Spatial Stream Network Analysis of Nechako Watershed Stream Temperatures 2022b

0001-01-01

Draft: 2024-10-25 09:29:43

The suggested citation for this analytic appendix is:

Hill, N.H., Thorley, J.L., & Irvine, A. (2024) Spatial Stream Network Analysis of Nechako Watershed Stream Temperatures 2022b. A Poisson Consulting Analysis Appendix. URL: https://www.poissonconsulting.ca/f/1295467017.

Background

The primary goal of the current analyses is to answer the following question:

How can we model stream temperature to include spatial correlation through a stream network?

Data Preparation

Sub-hourly water temperature data collected in the Nechako Watershed in northern British Columbia between 2019 and 2021 were downloaded as csv files from Zenodo (Morris et al. 2022).

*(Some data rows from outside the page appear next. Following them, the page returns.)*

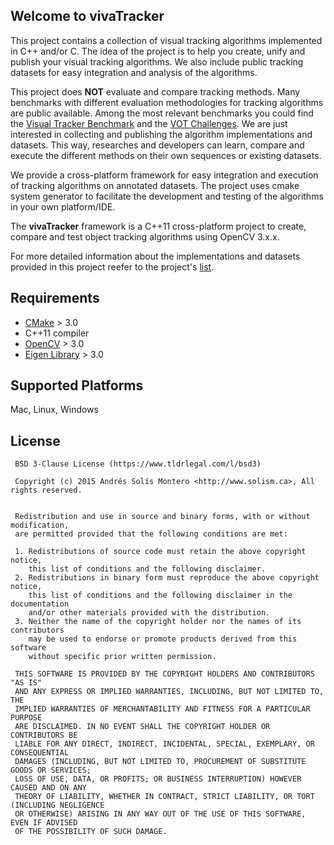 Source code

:## Welcome to vivaTracker

This project contains a collection of visual tracking algorithms implemented in C++ and/or C. 
The idea of the project is to help you create, unify and publish your visual tracking algorithms. 
We also include public tracking datasets for easy integration and analysis of the algorithms. 


This project does **NOT** evaluate and compare tracking methods. Many benchmarks with different evaluation methodologies for tracking algorithms are public available.
Among the most relevant benchmarks you could find the [Visual Tracker Benchmark](https://sites.google.com/site/trackerbenchmark/benchmarks/v10) and the [VOT Challenges](http://www.votchallenge.net).
We are just interested in collecting and publishing the algorithm implementations and datasets.
This way, researches and developers can learn, compare and execute the different methods on their own sequences or existing datasets. 
 
We provide a cross-platform framework for easy integration and execution of tracking algorithms on annotated datasets. The project uses cmake system generator to facilitate the development and testing of the algorithms in your own platform/IDE.

The **vivaTracker** framework is a C++11 cross-platform project to create, compare and test object tracking algorithms using OpenCV 3.x.x. 

For more detailed information about the implementations and datasets provided in this project reefer to the project's  [list](https://github.com/asolis/vivaTracker/wiki).

## Requirements
* [CMake](http://cmake.org) > 3.0
* C++11 compiler
* [OpenCV](http://opencv.org) > 3.0
* [Eigen Library](http://eigen.tuxfamily.org/index.php?title=Main_Page) > 3.0


## Supported Platforms
Mac, Linux, Windows


## License

     BSD 3-Clause License (https://www.tldrlegal.com/l/bsd3)
     
     Copyright (c) 2015 Andrés Solís Montero <http://www.solism.ca>, All rights reserved.
     
     
     Redistribution and use in source and binary forms, with or without modification,
     are permitted provided that the following conditions are met:
     
     1. Redistributions of source code must retain the above copyright notice,
        this list of conditions and the following disclaimer.
     2. Redistributions in binary form must reproduce the above copyright notice,
        this list of conditions and the following disclaimer in the documentation
        and/or other materials provided with the distribution.
     3. Neither the name of the copyright holder nor the names of its contributors
        may be used to endorse or promote products derived from this software
        without specific prior written permission.
     
     THIS SOFTWARE IS PROVIDED BY THE COPYRIGHT HOLDERS AND CONTRIBUTORS "AS IS"
     AND ANY EXPRESS OR IMPLIED WARRANTIES, INCLUDING, BUT NOT LIMITED TO, THE
     IMPLIED WARRANTIES OF MERCHANTABILITY AND FITNESS FOR A PARTICULAR PURPOSE
     ARE DISCLAIMED. IN NO EVENT SHALL THE COPYRIGHT HOLDER OR CONTRIBUTORS BE
     LIABLE FOR ANY DIRECT, INDIRECT, INCIDENTAL, SPECIAL, EXEMPLARY, OR CONSEQUENTIAL
     DAMAGES (INCLUDING, BUT NOT LIMITED TO, PROCUREMENT OF SUBSTITUTE GOODS OR SERVICES;
     LOSS OF USE, DATA, OR PROFITS; OR BUSINESS INTERRUPTION) HOWEVER CAUSED AND ON ANY
     THEORY OF LIABILITY, WHETHER IN CONTRACT, STRICT LIABILITY, OR TORT (INCLUDING NEGLIGENCE
     OR OTHERWISE) ARISING IN ANY WAY OUT OF THE USE OF THIS SOFTWARE, EVEN IF ADVISED
     OF THE POSSIBILITY OF SUCH DAMAGE. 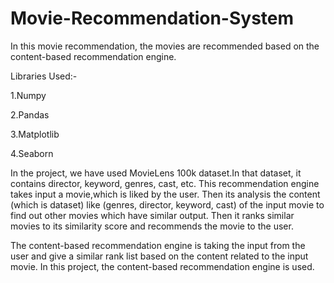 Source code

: # Movie-Recommendation-System
In this movie recommendation, the movies are recommended based on the content-based recommendation engine.

Libraries Used:-

1.Numpy

2.Pandas

3.Matplotlib

4.Seaborn

In the project, we have used MovieLens 100k dataset.In that dataset, it contains director, keyword, genres, cast, etc. This recommendation engine takes input a movie,which is liked by the user. Then its analysis the content (which is dataset) like (genres, director, keyword, cast) of the input movie to find out other movies which have similar output. Then it ranks similar movies to its similarity score and recommends the movie to the user.

The content-based recommendation engine is taking the input from the user and give a similar rank list based on the content related to the input movie. In this project, the content-based recommendation engine is used.
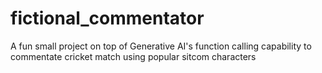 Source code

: # fictional_commentator
A fun small project on top of Generative AI's function calling capability to commentate cricket match using popular sitcom characters
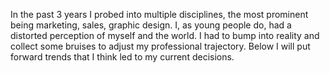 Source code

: In the past 3 years I probed into multiple disciplines, the most prominent being marketing, sales, graphic design. I, as young people do, had a distorted perception of myself and the world. I had to bump into reality and collect some bruises to adjust my professional trajectory. Below I will put forward trends that I think led to my current decisions.
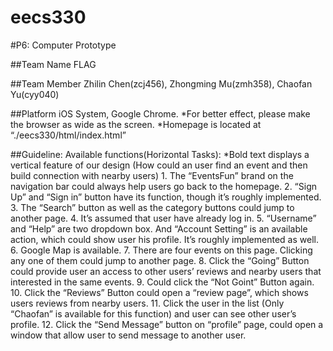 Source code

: # eecs330

#P6: Computer Prototype


##Team Name
    FLAG

##Team Member
    Zhilin Chen(zcj456), Zhongming Mu(zmh358), Chaofan Yu(cyy040)

##Platform
        iOS System, Google Chrome. 
        *For better effect, please make the browser as wide as the screen.
        *Homepage is located at “./eecs330/html/index.html”

##Guideline:
        Available functions(Horizontal Tasks):
        *Bold text displays a vertical feature of our design (How could an user find an event and then build connection with nearby users)
        1.	The “EventsFun” brand on the navigation bar could always help users go back to the homepage.
        2.	“Sign Up” and “Sign in” button have its function, though it’s roughly implemented.
        3.	The “Search” button as well as the category buttons could jump to another page.
        4.	It’s assumed that user have already log in.
        5.	“Username” and “Help” are two dropdown box. And “Account Setting” is an available action, which could show user his profile. It’s roughly implemented as well.
        6.	Google Map is available.
        7.	There are four events on this page. Clicking any one of them could jump to another page.
        8.	Click the “Going” Button could provide user an access to other users’ reviews and nearby users that interested in the same events.
        9.	Could click the “Not Goint” Button again.
        10.	Click the “Reviews” Button could open a “review page”, which shows users reviews from nearby users.
        11.	Click the user in the list (Only “Chaofan” is available for this function) and user can see other user’s profile.
        12.	Click the “Send Message” button on “profile” page, could open a window that allow user to send message to another user.




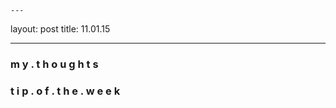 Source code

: 	---
layout: post
title: 11.01.15

---
<h3>m y . t h o u g h t s</h3>



<h3>t i p . o f . t h e . w e e k</h3>

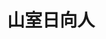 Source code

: ---
title: 山室日向人
avatar: https://lh3.googleusercontent.com/-8Gs-2jJiB8Q/WsblN8idP3I/AAAAAAAAEa4/-yV64FR1bbsuVdaCdfj9NZXnvp2rPOT2QCE0YBhgL/s400-p/DSC06549.jpg
category: 04_B
school_year: 2
--- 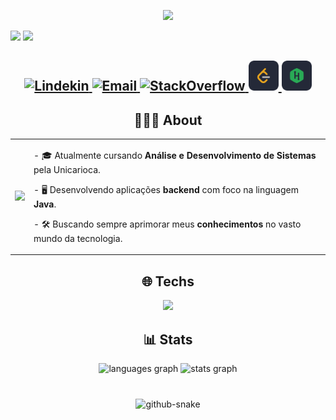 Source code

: <p align="center">
    <a href="https://github.com/joaopasj">
        <img src="https://media0.giphy.com/media/v1.Y2lkPTc5MGI3NjExa3I3bnJwcTBja3pqaWxzcnhxcnZuemltcnh3bHVpNTRyZHNoaWF2MCZlcD12MV9pbnRlcm5hbF9naWZfYnlfaWQmY3Q9Zw/QNFhOolVeCzPQ2Mx85/giphy.gif"/>
    </a>
 <div>
     <p align="left">
        <img src="https://www.cise.ufl.edu/~kcen/cis4930/assign5/assign5_files/spinning.gif" width="70"/>
        <img src="https://readme-typing-svg.herokuapp.com?font=Fira+Code&weight=500&pause=1000&color=89CFF0&width=435&lines=Greetings,+I'm+João+Sousa.">
 </div> 
 <h2 align="center">
    <a href="https://www.linkedin.com/in/joão-sousa-542733228/">
        <img 
            alt="Lindekin" 
            title="Conheça meu Linkedin" 
            src="https://skillicons.dev/icons?i=linkedin"
        />
    </a>
  <a href="https://mail.google.com/mail/?view=cm&fs=1&to=joao.araujo600b@gmail.com" target="_blank">
        <img 
            alt="Email" 
            title="Me envie um email" 
            src="https://skillicons.dev/icons?i=gmail"
        />
    </a>
    <a href="https://stackoverflow.com/users/30004806/joão-sousa">
        <img 
            alt="StackOverflow" 
            title="Conheça meu StackOverflow" 
            src="https://skillicons.dev/icons?i=stackoverflow"
        />
    </a>
    <a href="https://leetcode.com/u/Joapasj/">
        <img 
            alt="Leetcode" 
            title="Conheça meu LeetCode" 
            src="https://github.com/joaopasj/joaopasj/blob/main/LeetCode.png" width="48"
        />
    </a>
    <a href="https://www.hackerrank.com/profile/joap_asj600b">
        <img 
            alt="Hackerrank" 
            title="Conheça meu Hackerrank" 
            src="https://github.com/joaopasj/joaopasj/blob/main/Hackerrank.png" width="48"
        />
    </a>

###

<h2 align="center">👨🏻‍💻 About</h2>

<table align="center">
  <tr>
    <td>
      <img src="https://media.tenor.com/ghPPpJkDsaMAAAAM/java.gif" width="250"/>
    </td>
    <td>
      <p>- 🎓 Atualmente cursando <b>Análise e Desenvolvimento de Sistemas</b> pela Unicarioca.</p>
      <p>- 🖥️ Desenvolvendo aplicações <b>backend</b> com foco na linguagem <b>Java</b>.</p>
      <p>- 🛠️ Buscando sempre aprimorar meus <b>conhecimentos</b> no vasto mundo da tecnologia.</p>
    </td>
  </tr>
</table>

###

<h2 align="center">🌐 Techs</h2>
<div align="center">
  <p align="center">
  <a href="https://github.com/joaopasj">
    <img src="https://skillicons.dev/icons?i=java,spring,hibernate,mysql,git,docker,kubernetes,azure,vscode,idea,eclipse,figma,windows,linux" />
  </a>
</p>
</div>

###

<h2 align="center">📊 Stats</h2>
<div align="center">
  <img src="https://github-readme-stats.vercel.app/api/top-langs?username=joaopasj&locale=en&hide_title=false&layout=compact&card_width=320&langs_count=5&theme=dark&hide_border=false" height="150" alt="languages graph"  />
  <img src="https://github-readme-stats.vercel.app/api?username=joaopasj&hide_title=false&hide_rank=false&show_icons=true&include_all_commits=true&count_private=true&disable_animations=false&theme=dark&locale=en&hide_border=false" height="150" alt="stats graph"  />
</div>

###
<div align="center">
<br clear="both">

<picture>
  <source media="(prefers-color-scheme: dark)" srcset="https://raw.githubusercontent.com/joaopasj/joaopasj/output/github-snake-dark.svg" />
  <source media="(prefers-color-scheme: light)" srcset="https://raw.githubusercontent.com/joaopasj/joaopasj/output/github-snake.svg" />
  <img alt="github-snake" src="https://raw.githubusercontent.com/joaopasj/tjoaopasj/output/github-snake.svg" />
</picture>
</div>

###

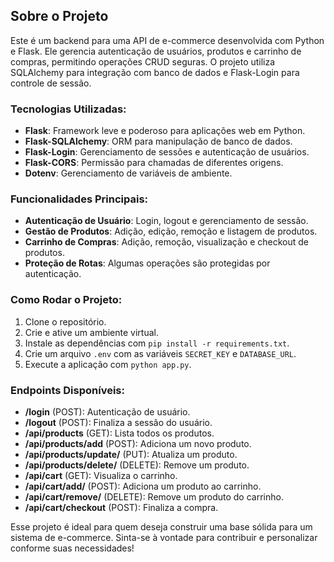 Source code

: ## Sobre o Projeto

Este é um backend para uma API de e-commerce desenvolvida com Python e Flask. Ele gerencia autenticação de usuários, produtos e carrinho de compras, permitindo operações CRUD seguras. O projeto utiliza SQLAlchemy para integração com banco de dados e Flask-Login para controle de sessão.

### Tecnologias Utilizadas:
- **Flask**: Framework leve e poderoso para aplicações web em Python.
- **Flask-SQLAlchemy**: ORM para manipulação de banco de dados.
- **Flask-Login**: Gerenciamento de sessões e autenticação de usuários.
- **Flask-CORS**: Permissão para chamadas de diferentes origens.
- **Dotenv**: Gerenciamento de variáveis de ambiente.

### Funcionalidades Principais:
- **Autenticação de Usuário**: Login, logout e gerenciamento de sessão.
- **Gestão de Produtos**: Adição, edição, remoção e listagem de produtos.
- **Carrinho de Compras**: Adição, remoção, visualização e checkout de produtos.
- **Proteção de Rotas**: Algumas operações são protegidas por autenticação.

### Como Rodar o Projeto:
1. Clone o repositório.
2. Crie e ative um ambiente virtual.
3. Instale as dependências com `pip install -r requirements.txt`.
4. Crie um arquivo `.env` com as variáveis `SECRET_KEY` e `DATABASE_URL`.
5. Execute a aplicação com `python app.py`.

### Endpoints Disponíveis:
- **/login** (POST): Autenticação de usuário.
- **/logout** (POST): Finaliza a sessão do usuário.
- **/api/products** (GET): Lista todos os produtos.
- **/api/products/add** (POST): Adiciona um novo produto.
- **/api/products/update/<id>** (PUT): Atualiza um produto.
- **/api/products/delete/<id>** (DELETE): Remove um produto.
- **/api/cart** (GET): Visualiza o carrinho.
- **/api/cart/add/<id>** (POST): Adiciona um produto ao carrinho.
- **/api/cart/remove/<id>** (DELETE): Remove um produto do carrinho.
- **/api/cart/checkout** (POST): Finaliza a compra.

Esse projeto é ideal para quem deseja construir uma base sólida para um sistema de e-commerce. Sinta-se à vontade para contribuir e personalizar conforme suas necessidades!


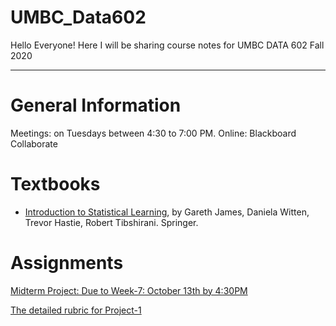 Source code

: # UMBC_Data602
Hello Everyone! Here I will be sharing course notes for UMBC DATA 602 Fall 2020

----

# General Information

Meetings: on Tuesdays between 4:30 to 7:00 PM. Online: Blackboard Collaborate

# Textbooks
- [Introduction to Statistical Learning](https://faculty.marshall.usc.edu/gareth-james/ISL/ISLR%20Seventh%20Printing.pdf), by Gareth James, Daniela Witten, Trevor Hastie, Robert Tibshirani. Springer.

# Assignments

[Midterm Project: Due to Week-7: October 13th by 4:30PM](https://github.com/mguner/UMBC_DATA602/blob/master/assignments/Project-1%20Details.ipynb)

[The detailed rubric for Project-1](https://docs.google.com/spreadsheets/d/1DE1_TZSwszK5DJDkAcnGllLH8iOtuqfvuVxOu0fZCdE/edit?usp=sharing)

Hourly air temperature data (at two metres above ground level) for the Nechako Watershed for the years 2019-2021 were downloaded from the ERA-5-Land simulation using the Copernicus Climate Change Service (C3S) Climate Data Store as NetCDF files (Muñoz Sabater 2019).

Daily baseflow and surface runoff data for the Nechako Watershed for the years 2019-2021 using the ACCESS1-0_rcp85 climate scenario were downloaded from the Pacific Climate Impacts Consortium’s Gridded Hydrologic Model Output as NetCDF files (Victoria Pacific Climate Impacts Consortium 2020).

The data were prepared for analysis using R version 4.4.1 (R Core Team 2022).

Key assumptions of the data preparation included:

All stream temperature data are correct, except those flagged “Fail”, which were excluded from analysis (see Gilbert et al. (2022) for details).
The simulated air temperature and discharge data from their respective modeled simulations are reasonable approximations of the truth.
The daily discharge at each stream temperature site was calculated by taking the weighted average of the sum of the baseflow and runoff for the watershed area upstream of the site; these were then averaged over weekly periods for each site.
One site that corresponded to just four consecutive observed data points proved insufficient to capture the annual-scale fluctuations in stream temperature; this site (WHC) was dropped from the analysis.
There were 146 observations with negative stream temperatures measurements, which were all set to 0˚C.

Statistical Analysis

Model parameters were estimated using Bayesian methods. The estimates were produced using Stan (Carpenter et al. 2017). For additional information on Bayesian estimation the reader is referred to McElreath (2020).

Unless stated otherwise, the Bayesian analyses used weakly informative prior distributions (Gelman, Simpson, and Betancourt 2017). The posterior distributions were estimated from 1500 Markov Chain Monte Carlo (MCMC) samples thinned from the second halves of 3 chains (Kery and Schaub 2011, 38–40). Model convergence was confirmed by ensuring that the potential scale reduction factor \(\hat{R} \leq 1.05\) (Kery and Schaub 2011, 40) and the effective sample size (Brooks et al. 2011) \(\textrm{ESS} \geq 150\) for each of the monitored parameters (Kery and Schaub 2011, 61).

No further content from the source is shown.